Current technological innovation allows us to leverage distributed (replicated) storage, which basically consists of distributing copies of the data on different servers, which enable us to improve flexibility, performance and scalability, solving problems in the event of system crashes. All this does not require much knowledge by Data Engineers since it is something that is mainly done transparently by the database itself, especially if we are using Cloud Services like Amazon Aurora, Google Spanner or Microsoft Cosmos DB .
Choose the most appropriate architecture for your solution
Once we have the data, the Data Scientist can begin his/her analysis processes to reach the proposed objectives. To implement these processes, we can use the same programming languages and frameworks used to source data or even use comprehensive tools such as Knime, RapidMiner, DataRobot, SAS Visual Data Mining and Machine Learning, but let’s stick to our original purpose, let’s talk about data and processing architecture.
The way in which analytical processes are arranged and executed introduces concepts such as distributed systems and parallel systems, whose difference, in general terms, is that a parallel system can be defined as one that divides a process into tasks that are executed at the same time while the distributed system divides a process into tasks that are executed in different locations using different resources. It is interesting to know the way in which the processes are executed to enhance their possibilities with the scaling of resources.

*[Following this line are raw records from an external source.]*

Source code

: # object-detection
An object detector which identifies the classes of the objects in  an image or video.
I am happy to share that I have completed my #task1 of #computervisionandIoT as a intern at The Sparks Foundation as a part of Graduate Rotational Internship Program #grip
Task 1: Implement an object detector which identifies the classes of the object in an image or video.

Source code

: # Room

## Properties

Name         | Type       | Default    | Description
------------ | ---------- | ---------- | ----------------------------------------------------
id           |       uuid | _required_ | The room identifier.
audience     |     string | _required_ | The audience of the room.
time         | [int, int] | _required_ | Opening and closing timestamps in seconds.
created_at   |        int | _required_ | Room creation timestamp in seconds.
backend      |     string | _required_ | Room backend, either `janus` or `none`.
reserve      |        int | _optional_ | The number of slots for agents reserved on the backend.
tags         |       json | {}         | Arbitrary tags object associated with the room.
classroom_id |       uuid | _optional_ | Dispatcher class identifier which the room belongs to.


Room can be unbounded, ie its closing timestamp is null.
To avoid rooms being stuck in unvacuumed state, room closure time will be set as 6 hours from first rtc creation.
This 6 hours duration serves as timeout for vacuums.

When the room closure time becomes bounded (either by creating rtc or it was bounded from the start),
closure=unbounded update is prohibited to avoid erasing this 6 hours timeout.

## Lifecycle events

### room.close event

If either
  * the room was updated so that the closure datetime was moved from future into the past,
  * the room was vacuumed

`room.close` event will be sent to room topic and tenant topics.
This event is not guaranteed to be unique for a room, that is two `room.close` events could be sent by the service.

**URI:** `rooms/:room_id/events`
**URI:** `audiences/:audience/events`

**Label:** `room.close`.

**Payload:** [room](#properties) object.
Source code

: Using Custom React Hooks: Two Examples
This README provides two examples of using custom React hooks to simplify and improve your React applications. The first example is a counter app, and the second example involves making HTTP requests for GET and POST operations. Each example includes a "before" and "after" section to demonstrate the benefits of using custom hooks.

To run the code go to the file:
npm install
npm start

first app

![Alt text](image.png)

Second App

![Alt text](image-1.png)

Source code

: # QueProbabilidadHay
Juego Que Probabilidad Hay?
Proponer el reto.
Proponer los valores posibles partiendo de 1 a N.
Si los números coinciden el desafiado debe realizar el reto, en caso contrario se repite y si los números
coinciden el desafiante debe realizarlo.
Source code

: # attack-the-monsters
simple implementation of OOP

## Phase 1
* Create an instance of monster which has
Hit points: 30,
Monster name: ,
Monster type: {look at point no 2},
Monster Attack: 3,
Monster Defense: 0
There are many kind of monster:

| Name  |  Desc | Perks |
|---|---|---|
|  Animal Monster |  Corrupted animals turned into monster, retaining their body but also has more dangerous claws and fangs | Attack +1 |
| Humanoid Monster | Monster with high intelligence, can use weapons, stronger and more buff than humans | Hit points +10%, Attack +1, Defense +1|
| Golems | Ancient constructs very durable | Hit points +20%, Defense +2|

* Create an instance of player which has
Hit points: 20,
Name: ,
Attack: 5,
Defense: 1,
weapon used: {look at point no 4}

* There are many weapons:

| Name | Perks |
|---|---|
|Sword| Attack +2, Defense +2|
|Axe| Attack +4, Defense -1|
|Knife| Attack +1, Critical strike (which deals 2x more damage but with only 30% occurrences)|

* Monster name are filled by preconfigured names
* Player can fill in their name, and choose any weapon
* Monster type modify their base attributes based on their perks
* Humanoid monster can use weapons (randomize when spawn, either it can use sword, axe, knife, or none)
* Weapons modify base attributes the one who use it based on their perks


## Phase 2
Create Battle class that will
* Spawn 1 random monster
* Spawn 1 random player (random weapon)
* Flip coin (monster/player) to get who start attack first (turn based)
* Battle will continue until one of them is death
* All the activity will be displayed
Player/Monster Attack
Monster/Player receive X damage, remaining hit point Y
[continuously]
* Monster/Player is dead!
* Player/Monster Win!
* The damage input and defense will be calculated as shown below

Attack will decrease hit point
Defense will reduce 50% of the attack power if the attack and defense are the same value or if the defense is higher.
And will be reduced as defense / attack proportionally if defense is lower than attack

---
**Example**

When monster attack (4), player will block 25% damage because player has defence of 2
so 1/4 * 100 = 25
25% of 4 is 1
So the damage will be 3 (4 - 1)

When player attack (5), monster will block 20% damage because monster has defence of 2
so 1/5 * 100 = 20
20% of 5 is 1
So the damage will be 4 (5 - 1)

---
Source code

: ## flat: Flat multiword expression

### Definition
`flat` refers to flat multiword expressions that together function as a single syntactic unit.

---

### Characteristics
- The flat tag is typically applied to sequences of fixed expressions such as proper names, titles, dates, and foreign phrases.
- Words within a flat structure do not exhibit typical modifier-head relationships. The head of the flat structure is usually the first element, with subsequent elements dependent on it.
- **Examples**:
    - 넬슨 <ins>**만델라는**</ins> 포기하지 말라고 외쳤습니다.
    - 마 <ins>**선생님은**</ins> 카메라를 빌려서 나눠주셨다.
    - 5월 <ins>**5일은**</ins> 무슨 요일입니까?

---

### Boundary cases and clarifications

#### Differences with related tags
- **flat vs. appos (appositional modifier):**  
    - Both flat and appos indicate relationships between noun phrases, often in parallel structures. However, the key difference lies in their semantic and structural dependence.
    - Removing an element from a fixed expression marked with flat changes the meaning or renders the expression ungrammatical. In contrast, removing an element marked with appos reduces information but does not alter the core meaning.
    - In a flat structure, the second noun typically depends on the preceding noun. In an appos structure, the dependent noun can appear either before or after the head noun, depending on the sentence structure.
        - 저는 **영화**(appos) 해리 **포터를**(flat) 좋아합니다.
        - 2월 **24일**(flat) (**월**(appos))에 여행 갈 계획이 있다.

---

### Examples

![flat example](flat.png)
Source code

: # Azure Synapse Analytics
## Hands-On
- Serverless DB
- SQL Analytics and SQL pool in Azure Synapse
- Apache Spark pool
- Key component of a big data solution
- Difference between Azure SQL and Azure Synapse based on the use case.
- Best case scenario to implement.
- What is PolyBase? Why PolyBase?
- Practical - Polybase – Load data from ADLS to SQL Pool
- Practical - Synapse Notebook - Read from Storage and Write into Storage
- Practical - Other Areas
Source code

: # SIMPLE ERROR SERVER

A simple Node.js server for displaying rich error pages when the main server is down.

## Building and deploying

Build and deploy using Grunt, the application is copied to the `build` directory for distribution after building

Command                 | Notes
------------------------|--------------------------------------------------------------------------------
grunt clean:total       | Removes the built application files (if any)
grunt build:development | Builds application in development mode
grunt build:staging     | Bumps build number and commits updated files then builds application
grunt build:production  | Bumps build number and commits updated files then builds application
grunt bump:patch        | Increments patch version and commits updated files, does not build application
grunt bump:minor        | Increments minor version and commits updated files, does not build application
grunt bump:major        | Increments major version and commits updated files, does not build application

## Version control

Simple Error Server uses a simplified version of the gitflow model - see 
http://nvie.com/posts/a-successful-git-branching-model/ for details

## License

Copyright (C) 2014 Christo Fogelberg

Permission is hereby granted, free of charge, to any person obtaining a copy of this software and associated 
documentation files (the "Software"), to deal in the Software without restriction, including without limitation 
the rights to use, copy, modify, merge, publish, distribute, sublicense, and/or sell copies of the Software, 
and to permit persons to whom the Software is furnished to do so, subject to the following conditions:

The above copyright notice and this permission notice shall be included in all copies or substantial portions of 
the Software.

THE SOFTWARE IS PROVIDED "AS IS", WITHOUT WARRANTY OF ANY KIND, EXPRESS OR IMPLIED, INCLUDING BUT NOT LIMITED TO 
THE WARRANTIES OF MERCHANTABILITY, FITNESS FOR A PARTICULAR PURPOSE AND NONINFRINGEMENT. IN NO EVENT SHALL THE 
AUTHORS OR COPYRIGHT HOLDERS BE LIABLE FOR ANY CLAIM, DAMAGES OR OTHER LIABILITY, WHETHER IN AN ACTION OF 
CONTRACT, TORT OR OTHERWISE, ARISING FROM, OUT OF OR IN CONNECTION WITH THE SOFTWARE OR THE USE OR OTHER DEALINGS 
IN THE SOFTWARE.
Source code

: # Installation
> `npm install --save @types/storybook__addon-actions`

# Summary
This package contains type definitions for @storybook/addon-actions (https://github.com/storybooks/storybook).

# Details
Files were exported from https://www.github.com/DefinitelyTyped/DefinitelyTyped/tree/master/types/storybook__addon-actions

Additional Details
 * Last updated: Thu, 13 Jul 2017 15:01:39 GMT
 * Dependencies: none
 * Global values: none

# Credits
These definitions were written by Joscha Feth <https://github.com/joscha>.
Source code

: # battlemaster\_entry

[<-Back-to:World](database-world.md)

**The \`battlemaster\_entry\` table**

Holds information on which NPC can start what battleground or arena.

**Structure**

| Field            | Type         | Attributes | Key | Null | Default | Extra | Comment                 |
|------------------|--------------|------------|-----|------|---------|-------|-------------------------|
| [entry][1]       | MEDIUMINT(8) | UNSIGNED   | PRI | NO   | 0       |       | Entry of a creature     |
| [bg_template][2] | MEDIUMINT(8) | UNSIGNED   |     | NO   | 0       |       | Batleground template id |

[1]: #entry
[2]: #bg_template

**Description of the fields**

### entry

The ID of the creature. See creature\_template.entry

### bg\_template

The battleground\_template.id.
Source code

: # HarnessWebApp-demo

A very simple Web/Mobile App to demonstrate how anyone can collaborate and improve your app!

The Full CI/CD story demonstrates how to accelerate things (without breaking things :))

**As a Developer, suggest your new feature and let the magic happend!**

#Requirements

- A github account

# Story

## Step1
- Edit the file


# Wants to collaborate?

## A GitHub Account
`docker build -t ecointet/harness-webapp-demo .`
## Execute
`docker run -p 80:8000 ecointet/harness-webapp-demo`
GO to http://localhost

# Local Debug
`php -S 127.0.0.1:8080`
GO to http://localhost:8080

Results of our analysis and execution of our algorithms can be integrated and stored back into the same systems we sourced input data, stored in our new repository (potentially a data lake) or even into a dedicated new analytical repository that allows a more agile and quick exploitation model.
It is recommended that Data Engineers build and maintain a data dictionary, with all the definition of the sources, loading processes, transformations, KPIs, ... and in general all the information that we need to collect, since then it can be very useful when drawing or leveraging this information for subsequent analysis.
Now, once Data Scientists have identified the best algorithm to address the business needs and obtained high quality results, it is time to ask ourselves questions regarding visibility, accessibility and reliability of the information we produced. As we stated above, sometimes it’s a matter of “where to store the data” but more and more it’s a matter of “how the users will access the data” and we could face a variety of scenarios.
It could be that the new knowledge inferred by applying Data Science techniques will be used to support the analysis process performed by specialized internal teams but it could also be that the information has to be consumed by third party applications, even transactional ones (think about an algorithm to suggest Next Best Offering in a sales process). In these cases, we will need to implement mechanisms and protocols to access information with communication interfaces like APIs or develop publication mechanisms by using technologies (Apache Beam to name one).
To wrap up, even in a Data Science Process step like Data Processing, that could look less complex than others at first sight, the quantity of technical crossroads, decisions to take, options to select and technologies involved it’s so huge that it’s very rare to find all required skills in a single person, so we get another confirmation that Data Science it’s definitely a team sport!